Further, he explained that 88% of Americans agree on wanting transparent prices. “Health care transparency is bipartisan. We got the transparency rule and now we’re working on compliance,” he said, referring to the Hospital Price Transparency rule.
The Voice for The Vulnerable
Dr. Makary briefly recapped the history of modern medicine and how the medical field has long stood up for the vulnerable by explaining how America’s first hospital, Pennsylvania hospital, had a mission to take care of anybody – regardless of race, citizenship, or their ability to pay.
“We’re in a very different position today,” he continued. “We spend $16 billion on measuring outcomes. We’ve got a cost crisis that’s spinning out of control.”
An Appropriateness of Care Crisis
Dr. Makary suggested that the health of a population is one of the highest costs. “The United States is the most obese, most overly medicated population in the world. Ten years ago, we prescribed 2.4 billion medications. Last year, we prescribed 5 billion. Disease hasn’t doubled – we have a crisis of appropriateness. Appropriateness is the leading issue in health care that we’re not talking about, but that we need to be talking about.”

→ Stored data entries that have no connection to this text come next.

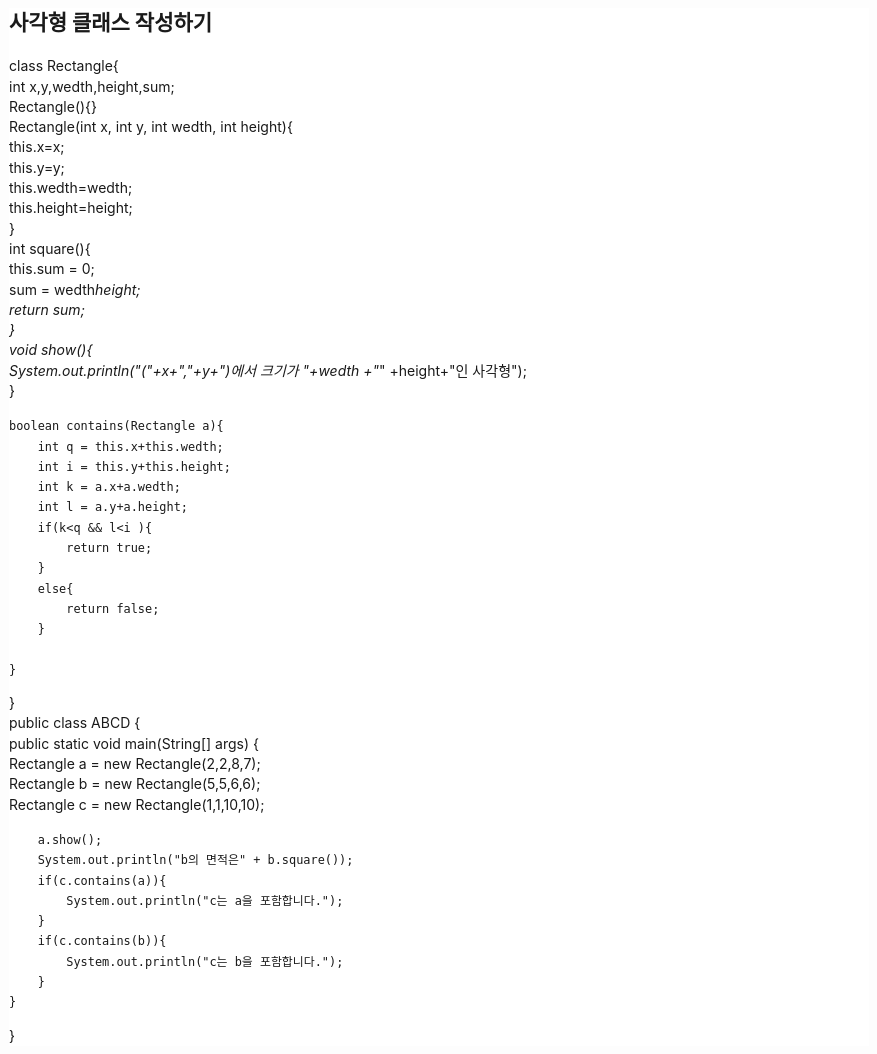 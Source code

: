 ## 사각형 클래스 작성하기   

class Rectangle{   
int x,y,wedth,height,sum;   
Rectangle(){}   
Rectangle(int x, int y, int wedth, int height){   
this.x=x;     
this.y=y;   
this.wedth=wedth;     
this.height=height;    
}   
int square(){   
this.sum = 0;   
sum = wedth*height;   
return sum;   
}   
void show(){   
System.out.println("("+x+","+y+")에서 크기가 "+wedth +"*" +height+"인 사각형");   
}   

    boolean contains(Rectangle a){     
        int q = this.x+this.wedth;   
        int i = this.y+this.height;   
        int k = a.x+a.wedth;   
        int l = a.y+a.height;   
        if(k<q && l<i ){   
            return true;   
        }   
        else{   
            return false;   
        }   

    }   
}   
public class ABCD {   
public static void main(String[] args) {   
Rectangle a = new Rectangle(2,2,8,7);   
Rectangle b = new Rectangle(5,5,6,6);   
Rectangle c = new Rectangle(1,1,10,10);   

        a.show();   
        System.out.println("b의 면적은" + b.square());   
        if(c.contains(a)){   
            System.out.println("c는 a을 포함합니다.");   
        }   
        if(c.contains(b)){   
            System.out.println("c는 b을 포함합니다.");   
        }   
    }   

}   
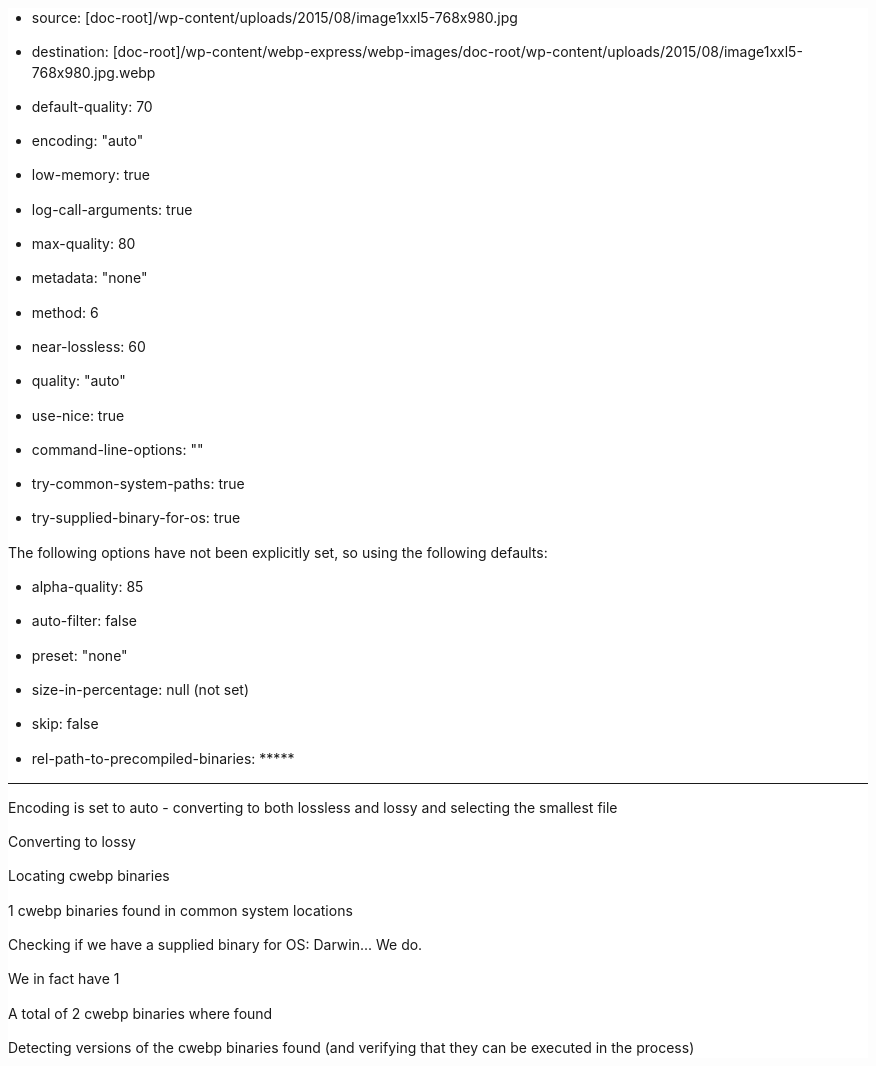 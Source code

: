 - source: [doc-root]/wp-content/uploads/2015/08/image1xxl5-768x980.jpg

- destination: [doc-root]/wp-content/webp-express/webp-images/doc-root/wp-content/uploads/2015/08/image1xxl5-768x980.jpg.webp

- default-quality: 70

- encoding: "auto"

- low-memory: true

- log-call-arguments: true

- max-quality: 80

- metadata: "none"

- method: 6

- near-lossless: 60

- quality: "auto"

- use-nice: true

- command-line-options: ""

- try-common-system-paths: true

- try-supplied-binary-for-os: true


The following options have not been explicitly set, so using the following defaults:

- alpha-quality: 85

- auto-filter: false

- preset: "none"

- size-in-percentage: null (not set)

- skip: false

- rel-path-to-precompiled-binaries: *****

------------


Encoding is set to auto - converting to both lossless and lossy and selecting the smallest file


Converting to lossy

Locating cwebp binaries

1 cwebp binaries found in common system locations

Checking if we have a supplied binary for OS: Darwin... We do.

We in fact have 1

A total of 2 cwebp binaries where found

Detecting versions of the cwebp binaries found (and verifying that they can be executed in the process)
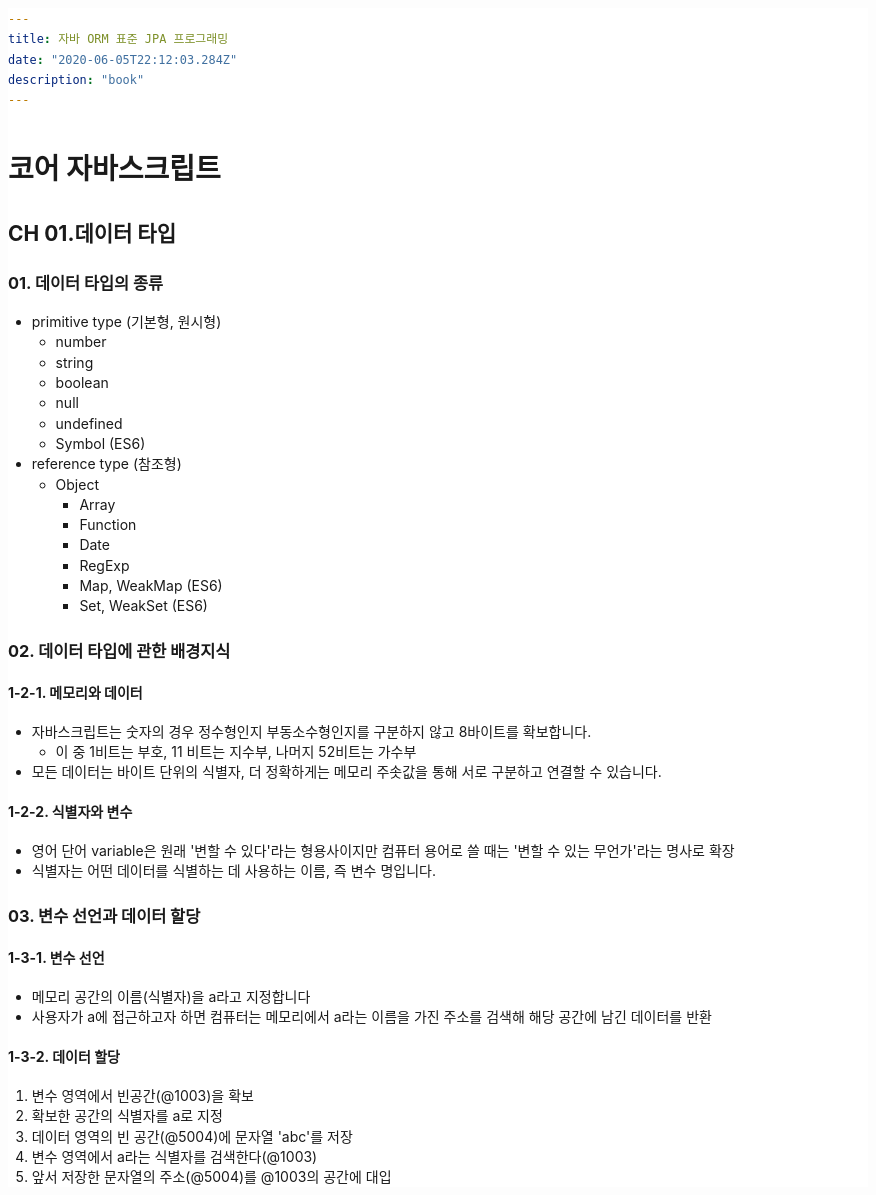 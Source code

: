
 ```yaml
---
title: 자바 ORM 표준 JPA 프로그래밍
date: "2020-06-05T22:12:03.284Z"
description: "book"
---
```


# 코어 자바스크립트

## CH 01.데이터 타입

### 01. 데이터 타입의 종류
- primitive type (기본형, 원시형)
  - number
  - string
  - boolean
  - null
  - undefined
  - Symbol (ES6)
- reference type (참조형)
  - Object
    - Array
    - Function
    - Date
    - RegExp
    - Map, WeakMap (ES6)
    - Set, WeakSet (ES6)

### 02. 데이터 타입에 관한 배경지식

#### 1-2-1. 메모리와 데이터
- 자바스크립트는 숫자의 경우 정수형인지 부동소수형인지를 구분하지 않고 8바이트를 확보합니다.
  - 이 중 1비트는 부호, 11 비트는 지수부, 나머지 52비트는 가수부
- 모든 데이터는 바이트 단위의 식별자, 더 정확하게는 메모리 주솟값을 통해 서로 구분하고 연결할 수 있습니다.

#### 1-2-2. 식별자와 변수
- 영어 단어 variable은 원래 '변할 수 있다'라는 형용사이지만 컴퓨터 용어로 쓸 때는 '변할 수 있는 무언가'라는 명사로 확장
- 식별자는 어떤 데이터를 식별하는 데 사용하는 이름, 즉 변수 명입니다.

### 03. 변수 선언과 데이터 할당

#### 1-3-1. 변수 선언
- 메모리 공간의 이름(식별자)을 a라고 지정합니다
- 사용자가 a에 접근하고자 하면 컴퓨터는 메모리에서 a라는 이름을 가진 주소를 검색해 해당 공간에 남긴 데이터를 반환

#### 1-3-2. 데이터 할당
1. 변수 영역에서 빈공간(@1003)을 확보
2. 확보한 공간의 식별자를 a로 지정
3. 데이터 영역의 빈 공간(@5004)에 문자열 'abc'를 저장
4. 변수 영역에서 a라는 식별자를 검색한다(@1003)
5. 앞서 저장한 문자열의 주소(@5004)를 @1003의 공간에 대입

Currently, we measure health care quality in terms of the outcome only, said Dr. Makary. For example, 75% of patients with appendicitis could be successfully managed with antibiotics alone. “That’s earth-shattering in an area where everyone is trained to treat it with an appendectomy. Not only does it reduce the number of opioids prescribed, it has implications for cost, hospital utilization, and the waitlist schedule.” And it all adds up to an overworked, wasteful, and inefficient health care system.
The Direct Primary Care Solution
Dr. Makary explained how the appropriateness problem could be solved: by addressing underlying issues rather than reacting to symptoms. “We’re consistently looking at drugs rather than underlying causes, and what we’re discovering, in terms of primary care, is that those who spend more time with their patients address those underlying causes and have better outcomes.”
Direct Primary Care, for example, forgoes the traditional fee-for-service payment model, often using a monthly fee for unlimited access, to produce closer primary care relationships that better benefit patients. In his words, “when you get people off the fee-for-service treadmill, amazing things can happen.”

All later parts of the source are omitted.